1、創建一個Maven項目並配置Java SDK和Scala SDK,如圖:
這裏選擇的是jdk1.8和scala2.12版本。
2、添加pom依賴
<?xml version="1.0" encoding="UTF-8"?>
<project xmlns="http://maven.apache.org/POM/4.0.0"
xmlns:xsi="http://www.w3.org/2001/XMLSchema-instance"
xsi:schemaLocation="http://maven.apache.org/POM/4.0.0 http://maven.apache.org/xsd/maven-4.0.0.xsd">
<modelVersion>4.0.0</modelVersion>
<groupId>com.leboop</groupId>
<artifactId>com.leboop.www</artifactId>
<version>1.0-SNAPSHOT</version>
<properties>
<scala.version>2.12</scala.version>
<flink.version>1.9.3</flink.version>
</properties>
<dependencies>
<dependency>
<groupId>org.apache.flink</groupId>
<artifactId>flink-scala_${scala.version}</artifactId>
<version>${flink.version}</version>
<scope>compile</scope>
</dependency>
<dependency>
<groupId>org.apache.flink</groupId>
<artifactId>flink-streaming-scala_${scala.version}</artifactId>
<version>${flink.version}</version>
<scope>compile</scope>
</dependency>
</dependencies>
</project>
scala和flink版本分別爲2.12和1.9.3。
3、BatchWordCount
批處理的WordCount程序代碼如下:
package wordcount
import org.apache.flink.streaming.api.scala._
import org.apache.flink.api.scala.{DataSet, ExecutionEnvironment}
object BatchWordCount {
def main(args: Array[String]) {
val env = ExecutionEnvironment.getExecutionEnvironment
val filePath = "G:\\idea_workspace\\myflink\\src\\main\\resources\\word.txt"
// get input data
val text: DataSet[String] = env.readTextFile(filePath)
val counts = text.flatMap(_.toLowerCase().split("\\W+"))
.map((_, 1)).groupBy(0).sum(1)
counts.print()
}
}
程序讀取word.txt文件,統計詞頻。
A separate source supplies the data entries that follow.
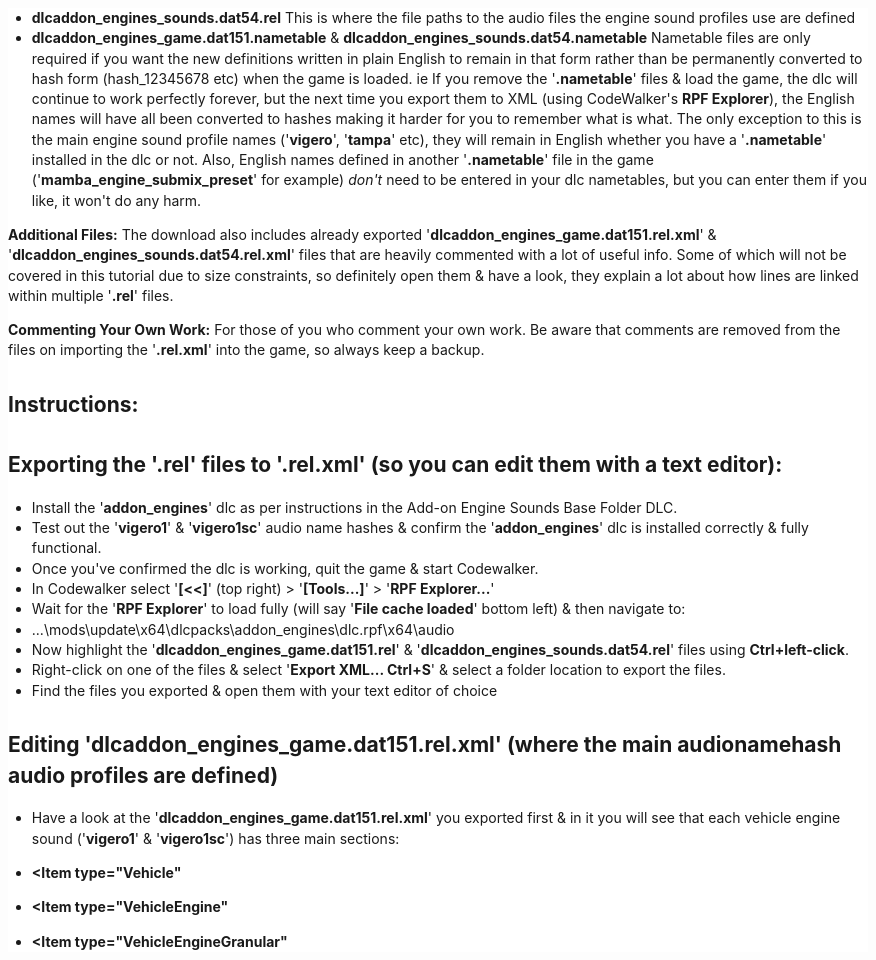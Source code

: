  - **dlcaddon_engines_sounds.dat54.rel**
This is where the file paths to the audio files the engine sound profiles use are defined
 - **dlcaddon_engines_game.dat151.nametable** & **dlcaddon_engines_sounds.dat54.nametable**
Nametable files are only required if you want the new definitions written in plain English to remain in that form rather than be permanently converted to hash form (hash_12345678 etc) when the game is loaded. ie If you remove the '**.nametable**' files & load the game, the dlc will continue to work perfectly forever, but the next time you export them to XML (using CodeWalker's **RPF Explorer**), the English names will have all been converted to hashes making it harder for you to remember what is what.
The only exception to this is the main engine sound profile names ('**vigero**', '**tampa**' etc), they will remain in English whether you have a '**.nametable**' installed in the dlc or not. Also, English names defined in another '**.nametable**' file in the game ('**mamba_engine_submix_preset**' for example) *don't* need to be entered in your dlc nametables, but you can enter them if you like, it won't do any harm.

**Additional Files:**
The download also includes already exported '**dlcaddon_engines_game.dat151.rel.xml**' & '**dlcaddon_engines_sounds.dat54.rel.xml**' files that are heavily commented with a lot of useful info. Some of which will not be covered in this tutorial due to size constraints, so definitely open them & have a look, they explain a lot about how lines are linked within multiple '**.rel**' files.

**Commenting Your Own Work:**
For those of you who comment your own work. Be aware that comments are removed from the files on importing the '**.rel.xml**' into the game, so always keep a backup.  

**Instructions:**
-

**Exporting the '.rel' files to '.rel.xml'** (so you can edit them with a text editor)**:**
-

 - Install the '**addon_engines**' dlc as per instructions in the Add-on Engine Sounds Base Folder DLC.
 - Test out the '**vigero1**' & '**vigero1sc**' audio name hashes & confirm the '**addon_engines**' dlc is installed correctly & fully functional.
 - Once you've confirmed the dlc is working, quit the game & start Codewalker.
 - In Codewalker select '**[<<]**' (top right) > '**[Tools...]**' > '**RPF Explorer...**'
 - Wait for the '**RPF Explorer**' to load fully (will say '**File cache loaded**' bottom left) & then navigate to:
 - ...\mods\update\x64\dlcpacks\addon_engines\dlc.rpf\x64\audio
 - Now highlight the '**dlcaddon_engines_game.dat151.rel**' & '**dlcaddon_engines_sounds.dat54.rel**' files using **Ctrl+left-click**.
 - Right-click on one of the files & select '**Export XML... Ctrl+S**' & select a folder location to export the files.
 - Find the files you exported & open them with your text editor of choice

**Editing 'dlcaddon_engines_game.dat151.rel.xml'** (where the main audionamehash audio profiles are defined)
-
 - Have a look at the '**dlcaddon_engines_game.dat151.rel.xml**' you exported first & in it you will see that each vehicle engine sound ('**vigero1**' & '**vigero1sc**') has three main sections:

 - **<Item type="Vehicle"**
 - **<Item type="VehicleEngine"**
 - **<Item type="VehicleEngineGranular"**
word.txt內容如下:
hello world
hello java
hello scala
輸出如下:
(scala,1)
(world,1)
(hello,3)
(java,1)
4、StreamingWordCount
使用流式處理統計詞頻,代碼如下:
package wordcount
import org.apache.flink.streaming.api.scala._
/**
* Created by leboop on 2020/5/19.
*/
object StreamingWordCount {
def main(args: Array[String]): Unit = {
val env = StreamExecutionEnvironment.getExecutionEnvironment
val filePath = "G:\\idea_workspace\\myflink\\src\\main\\resources\\word.txt"
// get input data
val text: DataStream[String] = env.readTextFile(filePath)
val counts = text.flatMap(_.toLowerCase().split("\\W+"))
.map((_, 1)).keyBy(0).sum(1)
counts.print()
env.execute("Streaming Count")
}
}
輸出如下:
3> (hello,1)
1> (scala,1)
5> (world,1)
3> (hello,2)
3> (hello,3)
2> (java,1)
監聽端口統計詞頻,代碼如下:
package wordcount
import org.apache.flink.streaming.api.scala._
/**
* Created by leboop on 2020/5/19.
*/
object StreamingWordCount {
def main(args: Array[String]): Unit = {
val env = StreamExecutionEnvironment.getExecutionEnvironment
// get input data
val text: DataStream[String] = env.socketTextStream("192.168.128.111", 6666)
val counts = text.flatMap(_.toLowerCase().split("\\W+"))
.map((_, 1)).keyBy(0).sum(1)
counts.print()
env.execute("Streaming Count")
}
}
在192.168.128.111主機上執行如下命令啓動端口
nc -lk 6666
啓動程序對端口監聽
如圖:
5、batch和stream不同
(1)環境不同
batch:
val env = ExecutionEnvironment.getExecutionEnvironment
stream:
val env = StreamExecutionEnvironment.getExecutionEnvironment
(2)啓動不同
streaming:
env.execute("Streaming Count")
batch:
啓動程序即可。